* [PROBLEM TO WORK ON]: Output the data below line for line, exactly, up to and including the line where "(x_1, x_2) \neq (x_1', x_2') \\" appears.

* [INFORMATION PROVIDED]:
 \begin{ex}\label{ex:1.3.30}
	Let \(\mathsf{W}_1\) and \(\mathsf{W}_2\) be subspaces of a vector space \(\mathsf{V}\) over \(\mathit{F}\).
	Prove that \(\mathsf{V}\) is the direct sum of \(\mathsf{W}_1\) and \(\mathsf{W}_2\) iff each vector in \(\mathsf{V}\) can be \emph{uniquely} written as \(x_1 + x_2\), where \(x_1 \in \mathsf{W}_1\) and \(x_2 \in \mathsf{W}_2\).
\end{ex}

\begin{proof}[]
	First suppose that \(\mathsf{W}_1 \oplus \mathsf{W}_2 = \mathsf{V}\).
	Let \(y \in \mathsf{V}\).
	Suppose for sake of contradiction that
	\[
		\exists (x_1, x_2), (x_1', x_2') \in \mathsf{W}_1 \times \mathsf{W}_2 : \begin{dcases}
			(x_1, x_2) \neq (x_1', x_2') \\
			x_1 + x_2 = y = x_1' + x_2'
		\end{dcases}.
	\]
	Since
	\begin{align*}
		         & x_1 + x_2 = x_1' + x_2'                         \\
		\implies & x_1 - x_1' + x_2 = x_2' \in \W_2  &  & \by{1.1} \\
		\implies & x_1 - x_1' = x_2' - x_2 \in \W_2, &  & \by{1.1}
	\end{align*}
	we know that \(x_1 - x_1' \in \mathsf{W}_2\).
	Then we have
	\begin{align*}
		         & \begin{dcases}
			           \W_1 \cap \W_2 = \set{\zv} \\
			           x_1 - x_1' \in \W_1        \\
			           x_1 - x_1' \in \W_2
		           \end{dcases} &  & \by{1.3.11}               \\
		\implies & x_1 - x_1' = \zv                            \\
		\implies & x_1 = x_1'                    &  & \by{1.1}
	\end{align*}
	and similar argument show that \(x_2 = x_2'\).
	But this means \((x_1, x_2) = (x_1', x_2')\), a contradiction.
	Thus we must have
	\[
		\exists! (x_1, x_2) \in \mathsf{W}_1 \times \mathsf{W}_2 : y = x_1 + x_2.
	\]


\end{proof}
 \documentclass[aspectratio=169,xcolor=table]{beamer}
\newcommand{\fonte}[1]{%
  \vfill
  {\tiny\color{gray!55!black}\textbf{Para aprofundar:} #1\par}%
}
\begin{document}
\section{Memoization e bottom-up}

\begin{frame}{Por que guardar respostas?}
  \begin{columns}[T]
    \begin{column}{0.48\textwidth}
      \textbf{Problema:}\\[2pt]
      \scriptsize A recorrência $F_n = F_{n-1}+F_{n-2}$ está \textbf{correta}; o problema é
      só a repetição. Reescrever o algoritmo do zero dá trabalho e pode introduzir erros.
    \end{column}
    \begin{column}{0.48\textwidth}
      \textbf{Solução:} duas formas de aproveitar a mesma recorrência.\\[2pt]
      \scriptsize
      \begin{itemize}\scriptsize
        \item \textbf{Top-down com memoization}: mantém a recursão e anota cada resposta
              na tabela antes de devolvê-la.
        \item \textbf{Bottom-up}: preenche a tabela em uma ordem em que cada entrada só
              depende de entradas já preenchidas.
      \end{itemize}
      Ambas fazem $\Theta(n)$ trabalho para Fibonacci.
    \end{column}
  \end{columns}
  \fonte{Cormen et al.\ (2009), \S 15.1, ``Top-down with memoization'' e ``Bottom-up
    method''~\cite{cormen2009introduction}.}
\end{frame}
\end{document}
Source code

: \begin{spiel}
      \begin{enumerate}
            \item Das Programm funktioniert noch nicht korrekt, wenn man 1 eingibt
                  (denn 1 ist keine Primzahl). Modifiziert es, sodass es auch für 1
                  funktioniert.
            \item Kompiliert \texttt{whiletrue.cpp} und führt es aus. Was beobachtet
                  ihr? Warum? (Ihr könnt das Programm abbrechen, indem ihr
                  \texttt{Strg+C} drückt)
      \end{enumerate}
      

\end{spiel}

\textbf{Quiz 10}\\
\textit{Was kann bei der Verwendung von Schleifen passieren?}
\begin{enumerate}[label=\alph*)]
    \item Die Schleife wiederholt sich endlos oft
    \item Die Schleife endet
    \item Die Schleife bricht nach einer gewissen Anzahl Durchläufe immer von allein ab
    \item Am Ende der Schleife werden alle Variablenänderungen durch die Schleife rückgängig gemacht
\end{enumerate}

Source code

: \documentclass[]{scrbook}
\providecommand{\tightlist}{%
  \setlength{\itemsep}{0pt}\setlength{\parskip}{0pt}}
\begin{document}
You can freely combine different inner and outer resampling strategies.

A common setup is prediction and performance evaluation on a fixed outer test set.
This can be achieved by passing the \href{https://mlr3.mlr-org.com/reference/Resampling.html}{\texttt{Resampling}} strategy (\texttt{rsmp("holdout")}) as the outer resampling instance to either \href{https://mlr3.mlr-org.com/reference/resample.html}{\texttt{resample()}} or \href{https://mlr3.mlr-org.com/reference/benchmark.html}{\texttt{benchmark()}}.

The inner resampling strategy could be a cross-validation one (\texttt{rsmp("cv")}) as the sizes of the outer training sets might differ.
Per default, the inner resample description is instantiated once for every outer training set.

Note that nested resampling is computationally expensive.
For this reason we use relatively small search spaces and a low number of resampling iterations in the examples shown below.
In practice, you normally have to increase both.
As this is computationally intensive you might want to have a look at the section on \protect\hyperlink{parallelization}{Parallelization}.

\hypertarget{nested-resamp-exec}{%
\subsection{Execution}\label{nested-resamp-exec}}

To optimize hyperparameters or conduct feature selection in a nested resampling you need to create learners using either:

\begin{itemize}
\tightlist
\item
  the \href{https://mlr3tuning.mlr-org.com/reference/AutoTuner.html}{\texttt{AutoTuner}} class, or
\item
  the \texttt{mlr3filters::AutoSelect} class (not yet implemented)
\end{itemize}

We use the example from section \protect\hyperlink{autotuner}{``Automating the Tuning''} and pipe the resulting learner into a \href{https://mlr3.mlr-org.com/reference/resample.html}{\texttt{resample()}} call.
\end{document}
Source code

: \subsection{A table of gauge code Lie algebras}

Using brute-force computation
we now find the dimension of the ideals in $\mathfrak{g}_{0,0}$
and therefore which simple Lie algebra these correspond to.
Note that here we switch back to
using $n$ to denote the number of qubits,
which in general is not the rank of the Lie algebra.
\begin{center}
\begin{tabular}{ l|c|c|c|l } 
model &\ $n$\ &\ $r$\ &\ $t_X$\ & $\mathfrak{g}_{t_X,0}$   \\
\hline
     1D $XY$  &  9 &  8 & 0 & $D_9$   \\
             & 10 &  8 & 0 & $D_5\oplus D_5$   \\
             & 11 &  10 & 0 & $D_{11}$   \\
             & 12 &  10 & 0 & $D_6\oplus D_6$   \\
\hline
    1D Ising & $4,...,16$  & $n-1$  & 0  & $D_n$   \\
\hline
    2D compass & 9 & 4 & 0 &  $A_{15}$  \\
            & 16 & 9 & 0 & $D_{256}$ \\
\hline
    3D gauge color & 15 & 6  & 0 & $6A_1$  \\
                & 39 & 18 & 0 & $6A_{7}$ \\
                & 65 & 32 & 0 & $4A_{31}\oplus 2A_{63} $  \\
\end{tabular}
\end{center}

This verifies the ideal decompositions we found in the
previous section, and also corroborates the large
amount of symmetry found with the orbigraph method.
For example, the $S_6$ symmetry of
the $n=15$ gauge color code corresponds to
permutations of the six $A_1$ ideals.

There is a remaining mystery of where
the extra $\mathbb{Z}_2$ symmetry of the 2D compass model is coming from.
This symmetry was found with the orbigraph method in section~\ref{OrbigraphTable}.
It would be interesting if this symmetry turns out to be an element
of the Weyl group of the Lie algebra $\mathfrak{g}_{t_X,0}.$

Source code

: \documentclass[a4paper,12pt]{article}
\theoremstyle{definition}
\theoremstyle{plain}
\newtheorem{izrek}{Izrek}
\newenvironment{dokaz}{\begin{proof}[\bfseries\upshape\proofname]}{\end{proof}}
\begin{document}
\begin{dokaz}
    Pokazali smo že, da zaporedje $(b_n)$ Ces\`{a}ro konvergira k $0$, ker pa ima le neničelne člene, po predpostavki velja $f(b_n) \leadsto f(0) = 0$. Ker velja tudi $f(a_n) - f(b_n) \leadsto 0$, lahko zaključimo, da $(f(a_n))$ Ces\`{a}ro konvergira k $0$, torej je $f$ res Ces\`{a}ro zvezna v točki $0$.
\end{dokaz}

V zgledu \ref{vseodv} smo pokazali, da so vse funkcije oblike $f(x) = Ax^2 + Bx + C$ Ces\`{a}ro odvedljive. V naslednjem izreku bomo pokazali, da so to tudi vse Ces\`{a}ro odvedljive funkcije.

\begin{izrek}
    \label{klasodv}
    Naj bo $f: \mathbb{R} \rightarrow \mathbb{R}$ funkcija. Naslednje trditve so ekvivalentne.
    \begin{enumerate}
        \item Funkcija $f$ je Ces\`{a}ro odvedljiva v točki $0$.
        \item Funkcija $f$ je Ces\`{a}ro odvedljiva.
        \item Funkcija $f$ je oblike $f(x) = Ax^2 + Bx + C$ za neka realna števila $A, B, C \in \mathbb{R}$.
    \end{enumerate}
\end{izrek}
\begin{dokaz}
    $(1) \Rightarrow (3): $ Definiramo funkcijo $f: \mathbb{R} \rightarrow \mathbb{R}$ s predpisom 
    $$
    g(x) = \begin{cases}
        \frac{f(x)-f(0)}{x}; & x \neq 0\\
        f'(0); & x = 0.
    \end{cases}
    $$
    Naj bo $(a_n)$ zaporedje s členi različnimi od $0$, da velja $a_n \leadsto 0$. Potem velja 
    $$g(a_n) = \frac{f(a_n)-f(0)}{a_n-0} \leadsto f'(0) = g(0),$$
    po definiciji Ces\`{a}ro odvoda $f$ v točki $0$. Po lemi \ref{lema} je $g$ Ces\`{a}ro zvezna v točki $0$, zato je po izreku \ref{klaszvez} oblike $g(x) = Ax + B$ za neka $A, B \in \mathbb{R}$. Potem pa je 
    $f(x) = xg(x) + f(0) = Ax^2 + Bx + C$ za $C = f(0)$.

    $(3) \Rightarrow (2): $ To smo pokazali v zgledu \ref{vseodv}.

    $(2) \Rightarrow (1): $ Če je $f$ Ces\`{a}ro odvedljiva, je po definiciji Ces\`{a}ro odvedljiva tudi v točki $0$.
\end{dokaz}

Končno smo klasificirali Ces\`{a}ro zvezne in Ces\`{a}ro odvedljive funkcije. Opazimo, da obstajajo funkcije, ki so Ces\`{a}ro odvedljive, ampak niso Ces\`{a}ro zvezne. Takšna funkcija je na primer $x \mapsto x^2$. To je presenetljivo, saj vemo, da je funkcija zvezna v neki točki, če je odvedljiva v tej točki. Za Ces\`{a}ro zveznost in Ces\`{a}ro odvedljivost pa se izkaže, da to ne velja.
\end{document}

* [TASK SOLUTION]:
 \begin{ex}\label{ex:1.3.30}
	Let \(\mathsf{W}_1\) and \(\mathsf{W}_2\) be subspaces of a vector space \(\mathsf{V}\) over \(\mathit{F}\).
	Prove that \(\mathsf{V}\) is the direct sum of \(\mathsf{W}_1\) and \(\mathsf{W}_2\) iff each vector in \(\mathsf{V}\) can be \emph{uniquely} written as \(x_1 + x_2\), where \(x_1 \in \mathsf{W}_1\) and \(x_2 \in \mathsf{W}_2\).
\end{ex}

\begin{proof}[]
	First suppose that \(\mathsf{W}_1 \oplus \mathsf{W}_2 = \mathsf{V}\).
	Let \(y \in \mathsf{V}\).
	Suppose for sake of contradiction that
	\[
		\exists (x_1, x_2), (x_1', x_2') \in \mathsf{W}_1 \times \mathsf{W}_2 : \begin{dcases}
			(x_1, x_2) \neq (x_1', x_2') \\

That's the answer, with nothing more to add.